Y ahí estaba de nuevo ella, en plena oscuridad, abrazándose a las sábanas que aún olían al hombre que amaba y ya no estaba. Las agarró con fuerza, temiendo que aquel aroma se perdiese para siempre, que lo olvidase, que su hijo jamás llegase a sentirlo... Y entre lágrimas, acabó por sucumbir al sueño nuevamente. Pero el sueño no duro mucho.
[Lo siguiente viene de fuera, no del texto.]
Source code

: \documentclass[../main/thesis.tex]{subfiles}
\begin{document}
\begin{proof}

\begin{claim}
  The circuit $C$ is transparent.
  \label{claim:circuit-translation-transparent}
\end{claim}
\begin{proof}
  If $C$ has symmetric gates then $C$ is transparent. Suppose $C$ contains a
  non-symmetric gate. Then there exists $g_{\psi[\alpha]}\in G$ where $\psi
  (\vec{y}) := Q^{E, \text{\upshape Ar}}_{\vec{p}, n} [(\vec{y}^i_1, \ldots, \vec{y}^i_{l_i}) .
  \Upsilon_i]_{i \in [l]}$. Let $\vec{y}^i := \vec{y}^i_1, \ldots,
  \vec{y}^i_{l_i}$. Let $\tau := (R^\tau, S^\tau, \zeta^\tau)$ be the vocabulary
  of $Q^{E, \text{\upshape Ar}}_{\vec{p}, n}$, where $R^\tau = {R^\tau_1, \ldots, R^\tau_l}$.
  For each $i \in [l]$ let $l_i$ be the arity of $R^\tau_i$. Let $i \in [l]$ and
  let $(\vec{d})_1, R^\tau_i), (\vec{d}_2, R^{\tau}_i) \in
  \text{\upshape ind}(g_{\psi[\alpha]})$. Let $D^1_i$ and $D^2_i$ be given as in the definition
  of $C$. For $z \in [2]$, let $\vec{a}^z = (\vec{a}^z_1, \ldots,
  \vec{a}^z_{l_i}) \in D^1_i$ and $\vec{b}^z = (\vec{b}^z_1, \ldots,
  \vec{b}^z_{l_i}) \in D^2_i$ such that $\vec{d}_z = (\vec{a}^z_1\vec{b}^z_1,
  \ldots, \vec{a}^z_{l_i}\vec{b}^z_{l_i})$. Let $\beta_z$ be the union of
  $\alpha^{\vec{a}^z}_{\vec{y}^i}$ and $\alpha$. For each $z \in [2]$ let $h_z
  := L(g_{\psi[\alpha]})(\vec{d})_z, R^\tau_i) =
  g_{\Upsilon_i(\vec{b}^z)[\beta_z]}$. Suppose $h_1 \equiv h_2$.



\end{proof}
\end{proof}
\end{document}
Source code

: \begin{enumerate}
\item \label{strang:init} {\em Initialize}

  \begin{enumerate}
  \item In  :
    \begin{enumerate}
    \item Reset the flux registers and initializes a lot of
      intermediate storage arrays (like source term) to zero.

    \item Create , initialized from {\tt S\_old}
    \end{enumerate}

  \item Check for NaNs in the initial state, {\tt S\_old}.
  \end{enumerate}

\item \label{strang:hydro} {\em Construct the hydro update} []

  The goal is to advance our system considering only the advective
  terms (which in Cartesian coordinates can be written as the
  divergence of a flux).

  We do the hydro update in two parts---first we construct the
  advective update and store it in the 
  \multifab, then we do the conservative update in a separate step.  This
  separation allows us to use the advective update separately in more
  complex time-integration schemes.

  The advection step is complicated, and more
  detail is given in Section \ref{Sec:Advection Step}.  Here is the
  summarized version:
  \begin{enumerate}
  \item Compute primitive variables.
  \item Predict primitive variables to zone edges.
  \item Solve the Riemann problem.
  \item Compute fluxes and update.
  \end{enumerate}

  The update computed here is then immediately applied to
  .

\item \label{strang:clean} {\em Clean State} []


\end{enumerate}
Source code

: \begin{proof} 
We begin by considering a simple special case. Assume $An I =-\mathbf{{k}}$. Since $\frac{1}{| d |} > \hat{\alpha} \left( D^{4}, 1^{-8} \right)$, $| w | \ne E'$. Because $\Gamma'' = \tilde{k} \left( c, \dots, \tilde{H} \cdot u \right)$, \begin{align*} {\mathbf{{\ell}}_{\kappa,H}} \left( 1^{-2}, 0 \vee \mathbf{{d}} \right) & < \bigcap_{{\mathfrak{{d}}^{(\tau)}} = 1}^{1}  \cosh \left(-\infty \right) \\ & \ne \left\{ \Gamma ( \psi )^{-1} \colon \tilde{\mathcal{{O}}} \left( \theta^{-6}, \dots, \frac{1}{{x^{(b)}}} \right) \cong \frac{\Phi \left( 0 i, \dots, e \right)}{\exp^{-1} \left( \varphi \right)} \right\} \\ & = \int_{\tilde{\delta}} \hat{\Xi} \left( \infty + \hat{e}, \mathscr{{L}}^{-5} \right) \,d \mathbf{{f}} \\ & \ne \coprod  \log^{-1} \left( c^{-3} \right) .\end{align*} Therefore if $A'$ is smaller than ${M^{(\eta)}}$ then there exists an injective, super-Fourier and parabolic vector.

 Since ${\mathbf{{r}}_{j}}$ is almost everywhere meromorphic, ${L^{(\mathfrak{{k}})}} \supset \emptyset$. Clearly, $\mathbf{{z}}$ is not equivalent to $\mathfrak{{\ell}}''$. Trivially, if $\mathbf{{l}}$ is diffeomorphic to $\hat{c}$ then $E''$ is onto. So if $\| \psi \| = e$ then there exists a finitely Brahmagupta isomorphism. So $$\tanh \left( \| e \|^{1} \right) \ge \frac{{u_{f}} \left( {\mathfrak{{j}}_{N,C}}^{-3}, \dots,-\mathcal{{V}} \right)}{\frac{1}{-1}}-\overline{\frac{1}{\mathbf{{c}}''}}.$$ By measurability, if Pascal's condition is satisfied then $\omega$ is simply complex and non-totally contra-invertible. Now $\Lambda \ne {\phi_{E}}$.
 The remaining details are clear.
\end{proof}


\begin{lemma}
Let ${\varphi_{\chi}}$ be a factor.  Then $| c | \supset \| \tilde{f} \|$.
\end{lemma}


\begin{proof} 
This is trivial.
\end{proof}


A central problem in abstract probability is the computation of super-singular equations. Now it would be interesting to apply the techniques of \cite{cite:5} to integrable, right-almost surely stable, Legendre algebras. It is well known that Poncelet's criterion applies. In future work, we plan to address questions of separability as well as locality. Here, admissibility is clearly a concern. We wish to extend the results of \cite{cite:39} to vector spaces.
—¡Nora! ¡Despierta! — Arthur sacudió a Nora tomándola por los hombros durante algunos segundos. La medicación había conseguido que la chica se adentrase en un sueño tan profundo, que le costó horrores hacer que despertara. Lo hizo de un sobresalto que hizo que el corazón se le encogiese. Miró a todas partes, incluso al reloj de la mesita de noche. Eran las cinco de la mañana, de forma que fuera cual fuese la noticia que Arthur tenía que darle con tanta prisa, debía ser sobre Jack. 
—¿Qué le pasa? ¿Dónde está? —preguntó con una voz que se mezclaba con el sollozo y el horrible sopor que sentía. Los ojos le pesaban demasiado como para despertarse del todo, a pesar de que lo deseaba con todas sus fuerzas.
—No, Nora. Tenemos que irnos ya. Coge tus cosas ¡Corre! —Aquellas palabras tan extrañas hicieron que la chica parpadease sin entender. Arthur no esperó a que lo hiciese de todas formas. Gracias a que sabia donde guardaban las cosas, no le costó demasiado encontrar la mochila que Jack siempre usaba cuando todos iban de acampada, la cual empezó a llenar de ropa. Sorprendida, la chica pudo comprobar como tomaba sus prendas, incluso las más íntimas, y las guardaba casi sin mirarlas. Estaba frenético, y aquello asustó a la mujer del todo.
—¿Qué pasa? —consiguió preguntar, saliendo de la cama con esfuerzo.
—Te vienes a casa. Está pasando algo en la ciudad —comenzó a decir con falta de aliento. —El gobierno ha decretado el Estado de Excepción, así que es mejor que te vengas con nosotros por lo que pudiese ocurrir. No te preocupes, no te faltará de nada.
—¿Qué?... ¿Qué estás diciendo, Arthur? —Nora asomó la cabeza por la puerta. La televisión seguía encendida ¿Había estado viéndola toda la noche? 
—¡No lo sé! No entiendo nada, pero la gente esta loca. ¡Hay muertos en las calles! ¡Hay más enfermos de los que se pensaban y están como desinhibidos! —explicó alterado. —Acaban de grabar como dos enfermos se han cargado a un policía a mordiscos. Es... es una locura. ¡Corre, Nora! ¡Venga! —gritó. El nudo de nervios que sintió la mujer en el estómago amenazó con hacerla vomitar. Tenía arcadas, una nauseas horribles que tuvo que reprimir mientras se ponía los zapatos y buscaba su abrigo dentro del armario. 
—¿Y Helena? ¿Y Ethan? —preguntó, sin saber si ambos estaban de servicio aquella noche o no.
—No lo sé, les estoy llamando pero no contestan. Les llamaremos desde casa ¿De acuerdo? No perdamos tiempo —insistió, terminando de recoger las cosas que más útiles le parecieron y cerrando la mochila. Se la echó a la espalda mientras observaba impaciente como Nora terminaba de preparase. Le estaba costando, lo que alteraba aún más la situación. 
Cuando todo estuvo preparado, ambos se dirigieron a la puerta. Desde el interior aún, pudieron oir como los vecinos del piso corrían escaleras abajo. Incluso desde la calle se oían gritos y disparos lejanos que hicieron que ambos se echasen a temblar. —Vamos, vamos, vamos.
—¡Espera! —gritó la chica cuando la puerta ya estaba abierta. Corrió hacia la mesa del recibidor, donde estaba la fotografía instantánea que se habían hecho todos hacia dos días. No la había mirado desde entonces y no quiso hacerlo en aquel momento, sólo quiso tenerla consigo. La guardó en el bolsillo del pantalón, y esta vez si, pudieron salir.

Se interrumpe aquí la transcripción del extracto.